Saved data entries

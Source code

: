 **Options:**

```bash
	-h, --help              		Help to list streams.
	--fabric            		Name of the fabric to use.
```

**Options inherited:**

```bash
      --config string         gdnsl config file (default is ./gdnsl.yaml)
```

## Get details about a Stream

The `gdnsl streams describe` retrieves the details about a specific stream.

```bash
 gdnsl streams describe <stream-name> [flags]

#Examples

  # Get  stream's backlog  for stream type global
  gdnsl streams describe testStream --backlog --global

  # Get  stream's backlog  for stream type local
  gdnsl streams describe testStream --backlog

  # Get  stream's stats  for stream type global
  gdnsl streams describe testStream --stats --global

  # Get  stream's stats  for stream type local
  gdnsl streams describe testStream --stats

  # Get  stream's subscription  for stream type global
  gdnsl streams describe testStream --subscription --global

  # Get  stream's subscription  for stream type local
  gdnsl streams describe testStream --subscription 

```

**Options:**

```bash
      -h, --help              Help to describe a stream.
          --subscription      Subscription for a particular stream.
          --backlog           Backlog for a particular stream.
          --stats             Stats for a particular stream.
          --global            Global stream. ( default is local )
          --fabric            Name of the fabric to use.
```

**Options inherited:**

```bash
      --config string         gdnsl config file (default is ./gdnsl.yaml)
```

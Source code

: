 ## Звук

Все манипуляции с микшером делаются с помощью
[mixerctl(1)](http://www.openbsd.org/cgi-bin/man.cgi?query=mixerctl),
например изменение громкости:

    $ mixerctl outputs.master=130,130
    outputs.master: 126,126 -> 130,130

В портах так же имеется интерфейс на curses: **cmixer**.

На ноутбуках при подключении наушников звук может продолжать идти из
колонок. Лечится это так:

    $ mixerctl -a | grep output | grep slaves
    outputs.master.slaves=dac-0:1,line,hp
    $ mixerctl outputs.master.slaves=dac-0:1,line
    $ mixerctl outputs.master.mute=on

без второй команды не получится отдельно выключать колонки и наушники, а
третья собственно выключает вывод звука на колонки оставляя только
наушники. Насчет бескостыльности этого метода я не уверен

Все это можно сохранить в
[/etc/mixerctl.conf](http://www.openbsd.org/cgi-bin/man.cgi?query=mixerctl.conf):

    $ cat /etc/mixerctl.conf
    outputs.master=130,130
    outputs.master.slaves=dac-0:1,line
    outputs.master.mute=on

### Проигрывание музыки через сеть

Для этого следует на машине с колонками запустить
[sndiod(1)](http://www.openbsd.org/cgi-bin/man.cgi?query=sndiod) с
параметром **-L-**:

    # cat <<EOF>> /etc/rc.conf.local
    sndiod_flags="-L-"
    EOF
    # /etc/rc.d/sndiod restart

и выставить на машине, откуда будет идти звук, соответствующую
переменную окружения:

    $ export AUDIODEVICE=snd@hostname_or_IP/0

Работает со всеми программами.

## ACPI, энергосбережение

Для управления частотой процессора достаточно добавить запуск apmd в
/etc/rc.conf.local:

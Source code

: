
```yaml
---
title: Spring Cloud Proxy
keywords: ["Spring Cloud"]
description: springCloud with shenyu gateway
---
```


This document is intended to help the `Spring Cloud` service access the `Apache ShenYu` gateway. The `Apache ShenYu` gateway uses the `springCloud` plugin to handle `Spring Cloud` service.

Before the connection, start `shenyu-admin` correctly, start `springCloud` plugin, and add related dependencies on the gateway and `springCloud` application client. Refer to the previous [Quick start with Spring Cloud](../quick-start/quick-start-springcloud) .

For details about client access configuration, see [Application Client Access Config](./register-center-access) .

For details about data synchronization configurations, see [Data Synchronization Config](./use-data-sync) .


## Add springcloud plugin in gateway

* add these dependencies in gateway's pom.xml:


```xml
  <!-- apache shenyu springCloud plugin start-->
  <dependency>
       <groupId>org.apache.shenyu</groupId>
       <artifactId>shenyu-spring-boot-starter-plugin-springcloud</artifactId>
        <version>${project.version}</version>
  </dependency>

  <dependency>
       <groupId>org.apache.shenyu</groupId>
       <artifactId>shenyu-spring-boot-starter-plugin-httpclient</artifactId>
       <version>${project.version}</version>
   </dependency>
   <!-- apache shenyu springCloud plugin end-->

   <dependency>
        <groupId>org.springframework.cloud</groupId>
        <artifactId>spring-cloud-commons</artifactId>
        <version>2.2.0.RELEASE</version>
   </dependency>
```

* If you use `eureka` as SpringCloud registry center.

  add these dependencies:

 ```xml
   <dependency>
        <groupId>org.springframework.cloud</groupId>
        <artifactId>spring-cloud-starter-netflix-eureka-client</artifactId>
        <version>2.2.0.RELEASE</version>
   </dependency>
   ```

Problem to work on
From the records above, return each line that includes "starter".

Task output
       <artifactId>shenyu-spring-boot-starter-plugin-springcloud</artifactId>
       <artifactId>shenyu-spring-boot-starter-plugin-httpclient</artifactId>
        <artifactId>spring-cloud-starter-netflix-eureka-client</artifactId>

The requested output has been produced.